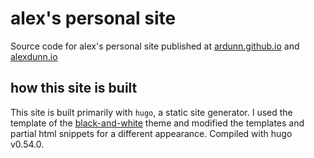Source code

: # alex's personal site

Source code for alex's personal site published at [ardunn.github.io](https://ardunn.github.io) and [alexdunn.io](https://alexdunn.io)



## how this site is built

This site is built primarily with `hugo`, a static site generator. I used the template of the [black-and-white](https://github.com/davidhampgonsalves/hugo-black-and-light-theme) theme and modified the templates and partial html snippets for a different appearance. Compiled with hugo v0.54.0.
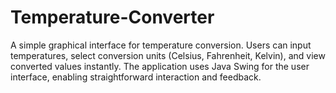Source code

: # Temperature-Converter
A simple graphical interface for temperature conversion. Users can input temperatures, select conversion units (Celsius, Fahrenheit, Kelvin), and view converted values instantly. The application uses Java Swing for the user interface, enabling straightforward interaction and feedback.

# Task instructions
Every line above should be printed again word for word, without its pictures.

# Reply to the task
Source code

: # alex's personal site

Source code for alex's personal site published at [ardunn.github.io](https://ardunn.github.io) and [alexdunn.io](https://alexdunn.io)



## how this site is built

This site is built primarily with `hugo`, a static site generator. I used the template of the [black-and-white](https://github.com/davidhampgonsalves/hugo-black-and-light-theme) theme and modified the templates and partial html snippets for a different appearance. Compiled with hugo v0.54.0.
Source code

: # Temperature-Converter
A simple graphical interface for temperature conversion. Users can input temperatures, select conversion units (Celsius, Fahrenheit, Kelvin), and view converted values instantly. The application uses Java Swing for the user interface, enabling straightforward interaction and feedback.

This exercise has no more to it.